What you should do.
Go through the data below and copy it exactly, skipping every picture.

Stored data.
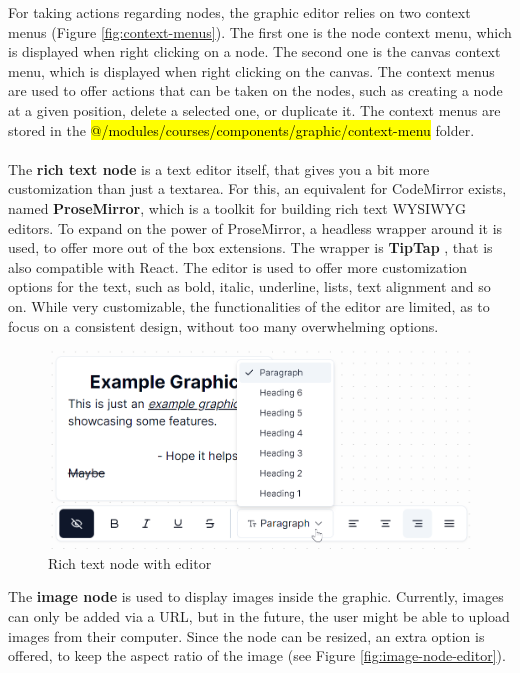 \noindent For taking actions regarding nodes, the graphic editor relies on two context menus (Figure \ref{fig:context-menus}). The first one is the node context menu, which is displayed when right clicking on a node. The second one is the canvas context menu, which is displayed when right clicking on the canvas. The context menus are used to offer actions that can be taken on the nodes, such as creating a node at a given position, delete a selected one, or duplicate it. The context menus are stored in the \hl{@/modules/courses/components/graphic/context-menu} folder.
\\\\
\noindent The \textbf{rich text node} is a text editor itself, that gives you a bit more customization than just a textarea. For this, an equivalent for CodeMirror exists, named \textbf{ProseMirror}, which is a toolkit for building rich text WYSIWYG editors. To expand on the power of ProseMirror, a headless wrapper around it is used, to offer more out of the box extensions. The wrapper is \textbf{TipTap} \cite{tiptap}, that is also compatible with React. The editor is used to offer more customization options for the text, such as bold, italic, underline, lists, text alignment and so on. While very customizable, the functionalities of the editor are limited, as to focus on a consistent design, without too many overwhelming options.

\begin{figure}[hbt!]
    \centering
    \includegraphics[scale=0.62]{images/rich-text-node.png}
    \caption{Rich text node with editor}
    \label{fig:rich-text-node}
\end{figure}

\noindent The \textbf{image node} is used to display images inside the graphic. Currently, images can only be added via a URL, but in the future, the user might be able to upload images from their computer. Since the node can be resized, an extra option is offered, to keep the aspect ratio of the image (see Figure \ref{fig:image-node-editor}).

Task response.
 \noindent For taking actions regarding nodes, the graphic editor relies on two context menus (Figure \ref{fig:context-menus}). The first one is the node context menu, which is displayed when right clicking on a node. The second one is the canvas context menu, which is displayed when right clicking on the canvas. The context menus are used to offer actions that can be taken on the nodes, such as creating a node at a given position, delete a selected one, or duplicate it. The context menus are stored in the \hl{@/modules/courses/components/graphic/context-menu} folder.
\\\\
\noindent The \textbf{rich text node} is a text editor itself, that gives you a bit more customization than just a textarea. For this, an equivalent for CodeMirror exists, named \textbf{ProseMirror}, which is a toolkit for building rich text WYSIWYG editors. To expand on the power of ProseMirror, a headless wrapper around it is used, to offer more out of the box extensions. The wrapper is \textbf{TipTap} \cite{tiptap}, that is also compatible with React. The editor is used to offer more customization options for the text, such as bold, italic, underline, lists, text alignment and so on. While very customizable, the functionalities of the editor are limited, as to focus on a consistent design, without too many overwhelming options.

\begin{figure}[hbt!]
    \centering
    \includegraphics[scale=0.62]{images/rich-text-node.png}
    \caption{Rich text node with editor}
    \label{fig:rich-text-node}
\end{figure}

\noindent The \textbf{image node} is used to display images inside the graphic. Currently, images can only be added via a URL, but in the future, the user might be able to upload images from their computer. Since the node can be resized, an extra option is offered, to keep the aspect ratio of the image (see Figure \ref{fig:image-node-editor}).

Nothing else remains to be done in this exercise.